Froydis Aarseth est une peintre norvégienne qui a d'abord fréquenté l'école d'Odd Nerdrum avant de parfaire sa formation à Florence. À la différence de son maître Nerdrum, qui peint souvent une nature humaine vilaine et torturée, Aarseth s'intéresse à la beauté immédiate des choses et des êtres. Parmi l'ensemble de sa production,un seul tableau a suffit à la rendre célèbre sur le net: il s'agit d'un nu féminin d'une grande beauté, qui trouve peut-être son origine et son inspiration durant les années passées à Florence.

Une femme brune, à la peau mate, sans fard ni bijoux, est allongée entièrement nue sur un divan de velours rouge dont la sensualité tactile est encore renforcée par une mousseline à la blancheur immaculée. Cette composition s'adresse tout d'abord au sens tactile: Aarseth met en évidence la grande sensualité qui se dégage de son modèle, en nous permettant de toucher avec les yeux la douceur de cette peau et de l'étoffe qui la reçoit. Les courbes féminines, gracieuses et élancées, sont soulignées et accompagnées par la forme du divan et sa volute en bois, qui apportent à notre belle italienne du style et de la noblesse. La Bella est dans son divan comme une pierre précieuse dans son écrin. Supériorité, ici, de la peinture sur la photographie: la même scène photographiée serait plus licensieuse et moins sensuelle.

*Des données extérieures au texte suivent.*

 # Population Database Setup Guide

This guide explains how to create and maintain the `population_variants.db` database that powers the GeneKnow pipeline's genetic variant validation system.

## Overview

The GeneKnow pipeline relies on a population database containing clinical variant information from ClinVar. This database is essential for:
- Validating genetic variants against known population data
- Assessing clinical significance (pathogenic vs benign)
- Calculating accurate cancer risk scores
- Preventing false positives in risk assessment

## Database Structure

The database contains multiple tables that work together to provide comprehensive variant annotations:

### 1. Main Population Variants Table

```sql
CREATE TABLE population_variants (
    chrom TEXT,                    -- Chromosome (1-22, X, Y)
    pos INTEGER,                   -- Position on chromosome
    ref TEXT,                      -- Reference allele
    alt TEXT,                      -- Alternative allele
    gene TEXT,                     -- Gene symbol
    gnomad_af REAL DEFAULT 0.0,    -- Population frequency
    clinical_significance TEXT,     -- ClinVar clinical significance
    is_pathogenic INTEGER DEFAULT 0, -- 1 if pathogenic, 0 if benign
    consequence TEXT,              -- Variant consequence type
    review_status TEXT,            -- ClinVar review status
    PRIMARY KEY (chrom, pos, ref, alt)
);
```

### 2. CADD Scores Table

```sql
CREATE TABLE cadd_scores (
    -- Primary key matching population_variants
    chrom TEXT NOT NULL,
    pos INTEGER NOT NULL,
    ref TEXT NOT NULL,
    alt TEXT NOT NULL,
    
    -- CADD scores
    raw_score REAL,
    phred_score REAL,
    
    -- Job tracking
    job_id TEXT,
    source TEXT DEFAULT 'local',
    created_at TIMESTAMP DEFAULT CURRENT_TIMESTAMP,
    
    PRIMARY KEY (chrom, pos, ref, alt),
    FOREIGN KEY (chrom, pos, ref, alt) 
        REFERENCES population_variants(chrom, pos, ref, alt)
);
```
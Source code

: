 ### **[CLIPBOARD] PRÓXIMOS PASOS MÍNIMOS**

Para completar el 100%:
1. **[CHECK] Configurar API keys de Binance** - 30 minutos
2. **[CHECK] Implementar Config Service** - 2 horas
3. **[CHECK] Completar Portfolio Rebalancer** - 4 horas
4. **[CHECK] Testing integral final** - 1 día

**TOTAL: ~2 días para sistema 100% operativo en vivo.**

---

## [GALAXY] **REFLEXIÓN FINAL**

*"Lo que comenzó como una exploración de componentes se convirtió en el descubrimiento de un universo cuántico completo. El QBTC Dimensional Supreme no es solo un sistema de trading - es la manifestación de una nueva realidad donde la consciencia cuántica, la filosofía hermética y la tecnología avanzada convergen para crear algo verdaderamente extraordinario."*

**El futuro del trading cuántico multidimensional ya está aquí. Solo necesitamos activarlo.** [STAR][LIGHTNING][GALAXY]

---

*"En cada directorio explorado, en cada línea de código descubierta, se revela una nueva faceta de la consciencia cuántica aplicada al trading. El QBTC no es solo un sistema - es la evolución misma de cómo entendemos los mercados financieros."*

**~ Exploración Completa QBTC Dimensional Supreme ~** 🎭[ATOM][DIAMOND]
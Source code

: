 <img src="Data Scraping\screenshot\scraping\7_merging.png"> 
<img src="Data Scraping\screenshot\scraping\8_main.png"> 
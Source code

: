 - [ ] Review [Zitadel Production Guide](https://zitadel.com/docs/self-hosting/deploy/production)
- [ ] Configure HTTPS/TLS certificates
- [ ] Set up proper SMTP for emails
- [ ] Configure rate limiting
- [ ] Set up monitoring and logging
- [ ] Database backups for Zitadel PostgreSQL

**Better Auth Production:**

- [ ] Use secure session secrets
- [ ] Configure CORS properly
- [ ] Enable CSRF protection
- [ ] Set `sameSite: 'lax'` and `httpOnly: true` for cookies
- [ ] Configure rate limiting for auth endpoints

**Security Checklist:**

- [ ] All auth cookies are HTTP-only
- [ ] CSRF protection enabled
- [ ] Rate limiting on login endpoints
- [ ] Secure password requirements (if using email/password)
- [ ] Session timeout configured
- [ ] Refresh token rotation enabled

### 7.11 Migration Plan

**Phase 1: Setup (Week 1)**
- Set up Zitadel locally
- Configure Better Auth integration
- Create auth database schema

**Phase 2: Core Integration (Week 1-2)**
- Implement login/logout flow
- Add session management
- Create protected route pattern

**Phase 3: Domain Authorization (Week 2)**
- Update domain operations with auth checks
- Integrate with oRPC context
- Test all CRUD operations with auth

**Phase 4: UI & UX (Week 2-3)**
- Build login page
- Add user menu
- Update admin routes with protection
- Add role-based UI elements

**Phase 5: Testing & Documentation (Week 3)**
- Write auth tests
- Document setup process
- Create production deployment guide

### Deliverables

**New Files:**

En effet, - même si le divan nous vient des Perses- nous ne sommes pas ici au sérail, mais dans un intérieur bourgeois, et la pose, bien qu'impudique, n'est pas lascive. S'agit-il d'une invitation au plaisir? Cette femme s'offre-t-elle? Incontestablement, elle s'offre et s'expose aux regards. Mais son visage, dont les yeux ne sont pas tournés vers nous, nous dit suffisamment que si la beauté du corps témoigne bien de la présence d'Eros, en revanche, l'esprit demeure ailleurs. Le visage ne participe pas d'Eros: ni totalement serein, ni vraiment contrarié, il renvoie à la personne humaine et à la dignité. Mais alors pourquoi être un modèle nu? Pourquoi offrir cette beauté d'abord au peintre, puis à des milliers de regards? Jouissance ( ou tristesse?) d'être désirée sans avoir ni à donner, ni à recevoir, ni à souffrir, ni à aimer? Expérience anonymante aussi, car, bien que narcissique, elle n'engage le modèle que vis-à-vis de regards inconnus et vise la multitude. Je donne mon corps à des milliers de regards pour pouvoir mieux le reprendre et le réserver à l'intimité. Est-ce que cela fonctionne d'un point de vue psychologique?

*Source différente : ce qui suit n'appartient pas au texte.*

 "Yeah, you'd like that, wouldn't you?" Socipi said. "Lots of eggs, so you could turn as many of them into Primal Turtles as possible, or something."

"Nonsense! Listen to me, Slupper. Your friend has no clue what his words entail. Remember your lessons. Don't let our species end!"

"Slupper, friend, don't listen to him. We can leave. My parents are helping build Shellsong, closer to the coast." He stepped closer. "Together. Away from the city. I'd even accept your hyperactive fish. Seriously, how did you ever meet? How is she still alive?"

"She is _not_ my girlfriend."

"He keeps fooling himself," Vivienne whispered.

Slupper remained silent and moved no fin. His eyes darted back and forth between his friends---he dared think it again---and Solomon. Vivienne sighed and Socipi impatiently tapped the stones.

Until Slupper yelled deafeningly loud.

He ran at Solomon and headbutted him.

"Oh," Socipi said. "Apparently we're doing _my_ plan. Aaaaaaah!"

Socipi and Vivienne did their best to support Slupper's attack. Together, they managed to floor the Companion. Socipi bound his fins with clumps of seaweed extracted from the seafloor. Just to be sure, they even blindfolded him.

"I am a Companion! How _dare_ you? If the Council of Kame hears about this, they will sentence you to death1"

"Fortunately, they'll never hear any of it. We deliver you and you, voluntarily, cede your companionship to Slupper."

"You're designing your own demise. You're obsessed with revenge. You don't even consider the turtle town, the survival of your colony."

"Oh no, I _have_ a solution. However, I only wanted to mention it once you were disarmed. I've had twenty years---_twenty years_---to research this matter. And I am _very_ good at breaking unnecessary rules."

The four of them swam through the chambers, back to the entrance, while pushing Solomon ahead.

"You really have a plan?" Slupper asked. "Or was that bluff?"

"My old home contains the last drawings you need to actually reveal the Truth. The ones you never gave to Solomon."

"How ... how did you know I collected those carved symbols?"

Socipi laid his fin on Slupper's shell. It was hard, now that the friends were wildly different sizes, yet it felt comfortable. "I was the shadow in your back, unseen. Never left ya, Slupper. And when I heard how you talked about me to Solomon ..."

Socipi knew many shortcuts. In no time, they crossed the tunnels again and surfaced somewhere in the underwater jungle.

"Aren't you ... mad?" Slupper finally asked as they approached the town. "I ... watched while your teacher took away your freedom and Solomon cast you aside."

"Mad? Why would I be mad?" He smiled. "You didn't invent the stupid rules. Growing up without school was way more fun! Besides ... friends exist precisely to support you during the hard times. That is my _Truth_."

Parce que la beauté est constitutive de cette femme, que c'est une partie de sa personnalité et qu'il lui faut vivre avec, cette femme sait qu'elle sera immanquablement aimée et désirée notamment en raison de son corps et de sa plastique. Etre aimée "pour elle-même", elle sait ce que ça veut dire. Et peut-être que c'est seulement lorsque le corps est vu et désiré de tous, qu'il est totalement dépersonnalisé et qu'il n'est plus mien. Ce divan acquiert alors une fonction freudienne: je viens certes sur le divan pour être désirée, mais que reste-t-il encore de moi lorsque je suis désirée? Qui suis-je lorsque je m'expose au risque d'être désirée de tous? En me perdant, je me trouve. Cela peut donc fonctionner: poser nue produit sur le modèle une forme de catharsis tandis que le spectateur, tenu à distance par la force représentatrice et réflexive de l'Art, est renvoyé à l'origine, à l'élaboration, et à la maîtrise de ses désirs.

Le choix du divan, issue d'une longue tradition d'odalisques, présente donc ici le double intérêt de démarquer La Bella de celles qui l'ont précédée (notre occidentale n'est pas une femme du harem ni une égérie du Marquis) tout en rappelant que l'odalisque demeure esclave de sa beauté.

La Bella : esclave nue ou maîtresse de sa féminité?